British Prime Minister Maragret Thatcher's highly touted conservative economic policies, focusing on monetarist and supply-side theory, have resulted in "the worst recession since World War II," according to a staff report released yesterday by the Joint Economic Committee.

The report acknowledged that inflation in Britain has slowed, "but at a large cost in terms of increased umemployment." The jobless rate is now 11 percent, with 2.5 million unemployed, and the total is likely to reach 3 million, according to British sources.

"It is not clear, therefore, that the government's monetary and supply-side policies have found a new, less costly solution to inflation than older Keynesian demand-management policies," the report said.

These critical comments on the Thatcher policy were part of a study of anti-inflation anti-recession policies of the past decade in Britain, Germany, France and Sweden. It was directed by James K. Galbraith of the JEC staff.

The central conclusion of the study is that monetarism -- main reliance on the growth of the money supply to control inflation -- is a "waning force" in Europe.

Another main theme is that selective credit policies are playing an increasingly decisive role in strategies for long-term industiral adjustment, even in France and Germany which, according to conventional views, are successful because they are free-market-oriented.
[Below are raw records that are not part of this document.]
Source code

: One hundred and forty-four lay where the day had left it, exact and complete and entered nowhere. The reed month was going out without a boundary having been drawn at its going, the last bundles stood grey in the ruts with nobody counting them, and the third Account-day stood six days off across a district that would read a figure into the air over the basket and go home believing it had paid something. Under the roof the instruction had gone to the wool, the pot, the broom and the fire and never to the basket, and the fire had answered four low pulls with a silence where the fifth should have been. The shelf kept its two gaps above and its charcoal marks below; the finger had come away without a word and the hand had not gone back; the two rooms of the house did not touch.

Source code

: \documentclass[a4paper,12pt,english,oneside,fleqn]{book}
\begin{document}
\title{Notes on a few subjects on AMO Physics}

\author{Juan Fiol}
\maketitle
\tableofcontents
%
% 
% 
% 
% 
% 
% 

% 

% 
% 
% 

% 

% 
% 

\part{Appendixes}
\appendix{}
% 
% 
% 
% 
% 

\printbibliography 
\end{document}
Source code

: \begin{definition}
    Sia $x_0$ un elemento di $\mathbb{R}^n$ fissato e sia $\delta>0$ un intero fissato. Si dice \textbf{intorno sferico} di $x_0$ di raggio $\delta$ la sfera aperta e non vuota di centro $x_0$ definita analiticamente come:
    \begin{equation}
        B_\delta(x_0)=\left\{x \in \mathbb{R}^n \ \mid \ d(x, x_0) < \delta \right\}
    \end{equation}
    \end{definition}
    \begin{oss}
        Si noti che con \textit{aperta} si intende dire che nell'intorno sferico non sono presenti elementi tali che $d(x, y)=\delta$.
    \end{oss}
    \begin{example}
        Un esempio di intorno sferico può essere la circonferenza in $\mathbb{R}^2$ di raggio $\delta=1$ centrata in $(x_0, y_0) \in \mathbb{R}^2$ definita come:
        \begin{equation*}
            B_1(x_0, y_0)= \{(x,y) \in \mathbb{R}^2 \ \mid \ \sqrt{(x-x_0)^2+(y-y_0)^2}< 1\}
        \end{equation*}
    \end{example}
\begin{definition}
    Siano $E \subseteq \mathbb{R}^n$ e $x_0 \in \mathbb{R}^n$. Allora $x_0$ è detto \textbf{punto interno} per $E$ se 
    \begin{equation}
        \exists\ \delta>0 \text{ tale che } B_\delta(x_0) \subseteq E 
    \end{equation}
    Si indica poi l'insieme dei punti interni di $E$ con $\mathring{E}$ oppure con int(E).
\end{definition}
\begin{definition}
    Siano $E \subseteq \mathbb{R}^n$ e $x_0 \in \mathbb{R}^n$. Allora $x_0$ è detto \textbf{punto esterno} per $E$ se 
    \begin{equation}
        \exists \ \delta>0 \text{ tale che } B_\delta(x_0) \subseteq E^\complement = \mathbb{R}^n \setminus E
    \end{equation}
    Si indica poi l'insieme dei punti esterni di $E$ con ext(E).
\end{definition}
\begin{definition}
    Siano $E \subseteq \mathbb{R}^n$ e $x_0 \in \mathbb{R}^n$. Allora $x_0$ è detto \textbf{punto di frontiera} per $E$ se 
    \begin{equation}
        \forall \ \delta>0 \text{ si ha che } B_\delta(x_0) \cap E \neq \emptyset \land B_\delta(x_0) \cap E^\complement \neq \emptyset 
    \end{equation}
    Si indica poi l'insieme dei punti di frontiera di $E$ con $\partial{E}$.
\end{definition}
A JEC press release said 140 individuals in the four countries were interviewed, including senior Treasury officials, Central Bank officials, and leading businessmen, bankers and others in the private sector.

The report says monetarist techinques have been widely applied, but that "in pure form," they have not proved practical in any of the four countries. In Britain, the monetarist experiment "has proved difficult -- if not impossible -- to put into effect, although the consequences of trying have been severe." German authorities, according to the JEC report, recently have deemphasized use of monetary goals.

Countries such as France and Germany that have had the most success with long-term industrial strategies have depended heavily on selective credit policies, according to the report. Even the former Valery Giscard d'Estaing government, touted as free market and monetarist, "strenthened its system of credit controls, applied monetarism in only a half-hearted way, and pursued an agressive, government-supported industrial policy," the report says. It predicts that the Socialist government of Francois Mitterrand will pursue different, "but equally aggressive industrial policies."

West Germany "is, in fact, far from" an unregulated free-market economy, the report says. The German Central Bank pursues its monetary targets as part of a coordinated strategy that involves government guidance on wages and prices. Beyond that, cooperation rather than confrontation between German labor and management has helped productivity growth, the report says.